Papers Session In-person November Annual Meeting 2025

The Category of “Nature” and Anthropocentrism of Philosophy of Religion

Abstract for Online Program Book (maximum 150 words)

Followed by the GCPR unit business meeting, the session participants propose new conceptions of "nature" as a key category for philosophy of religion. Classic philosophy of religion often uncritically assumes a bifurcation between nature and humans while proving God's existence or establishing God's attributes (e.g., natural theology). The session deploys "nature" as a category inclusive of humans, non-human beings, and divine entities. Geoff Ashton and Karen O'Brien-Kop both explore how Sāṃkhya thought reframes nature. Agnieszka Rostalska develops a holistic approach using methods of critical inquiry (ānvīkṣikī), where Matthew Robertson draws from the Ayurvedic Carakasaṃhitā to undermine binary arrangements of nature and humanity.
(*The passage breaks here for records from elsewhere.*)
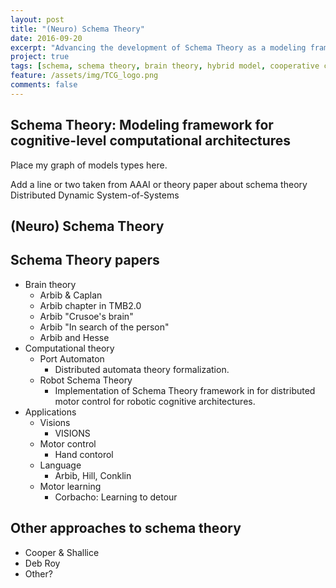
 ```yaml
---
layout: post
title: "(Neuro) Schema Theory"
date: 2016-09-20
excerpt: "Advancing the development of Schema Theory as a modeling framework for cognitive-level computational architectures."
project: true
tags: [schema, schema theory, brain theory, hybrid model, cooperative computation, distributed computation.]
feature: /assets/img/TCG_logo.png
comments: false
---
```


## Schema Theory: Modeling framework for cognitive-level computational architectures


Place my graph of models types here.

Add a line or two taken from AAAI or theory paper about schema theory
Distributed
Dynamic
System-of-Systems

## (Neuro) Schema Theory

## Schema Theory papers
* Brain theory
    * Arbib & Caplan
    * Arbib chapter in TMB2.0
    * Arbib "Crusoe's brain"
    * Arbib "In search of the person"
    * Arbib and Hesse
* Computational theory
    * Port Automaton
        * Distributed automata theory formalization.
    * Robot Schema Theory
        * Implementation of Schema Theory framework in for distributed motor control for robotic cognitive architectures.
* Applications
    * Visions
        * VISIONS
    * Motor control
        * Hand contorol
    * Language
        * Arbib, Hill, Conklin
    * Motor learning
        * Corbacho: Learning to detour

## Other approaches to schema theory
* Cooper & Shallice
* Deb Roy
* Other?
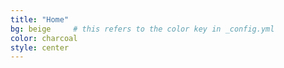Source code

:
 ```yaml
---
title: "Home"
bg: beige     # this refers to the color key in _config.yml
color: charcoal
style: center
---
```


<!-- photo of us -->
<div style="
  width: 100%;
  height: 100vh;
  background: url('/assets/img/us_croatia.jpg') no-repeat center top;
  background-size: cover;
">
</div>



<!-- "Liana y Camille" -->
<div style="
  text-align: center;
  margin: 60px 20px 40px 20px;
  font-family: 'Playfair Display', serif;
  font-size: clamp(2em, 6vw, 3.5em); /* responsive font size */
  color: #2C2C2C;
  letter-spacing: 2px;
  line-height: 1.1;
  text-shadow: 1px 1px 2px rgba(0,0,0,0.1);
  white-space: nowrap;
  overflow: hidden; /* prevents accidental overflow */
  text-overflow: ellipsis; /* optional: adds ... if it overflows */
">
  Liana & Camille
</div>


<!-- Date & Location -->
<div style="
  text-align: center;
  margin: 0 20px 40px 20px;
  font-family: 'Playfair Display', serif;
  font-size: 1.5em;                           
  color: #2C2C2C;                          
  letter-spacing: 1px;
  line-height: 1.3;
  text-shadow: 0.5px 0.5px 1px rgba(0,0,0,0.1);
">
  March 14, 2026 <br>
  San Salvador,<br>El Salvador
</div>




<div style="margin-top: 240px;"></div>   <!-- add blank space above -->
<hr style="border: none; border-top: 1px solid #aaa; margin: 40px auto; width: 60%;">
Finally, Nural Sophia Liepsner draws upon Sufi sources to theorize space in terms of rahim (the womb) as a space of cosmic unity. There will be time for the audience to engage these participants to draw out consequences for doing philosophy of religion. The final 30 minutes will be reserved for the Global-Critical Philosophy of Religion program unit business meeting. Please attend if you wish to directly contribute to the 2026 sessions.

Papers

The classic philosophy of religion is grounded in binary thinking that maintains a hierarchy of “culture” over “nature.” It reconstructs and highlights the relationship between human beings or persons to four elements: earth, air, fire, and/or water (collectively, hierarchically, or by emphasizing one) and nature. This tendency resonates with the culture vs. nature dualism, a by-product of 16th- and 17th-century European thought supported by the reflections of Hobbes and Rousseau during the Enlightenment period. Anglo-European thinkers still conceptualize “nature” as something to be observed, analyzed, and studied—an “other” distinct from us.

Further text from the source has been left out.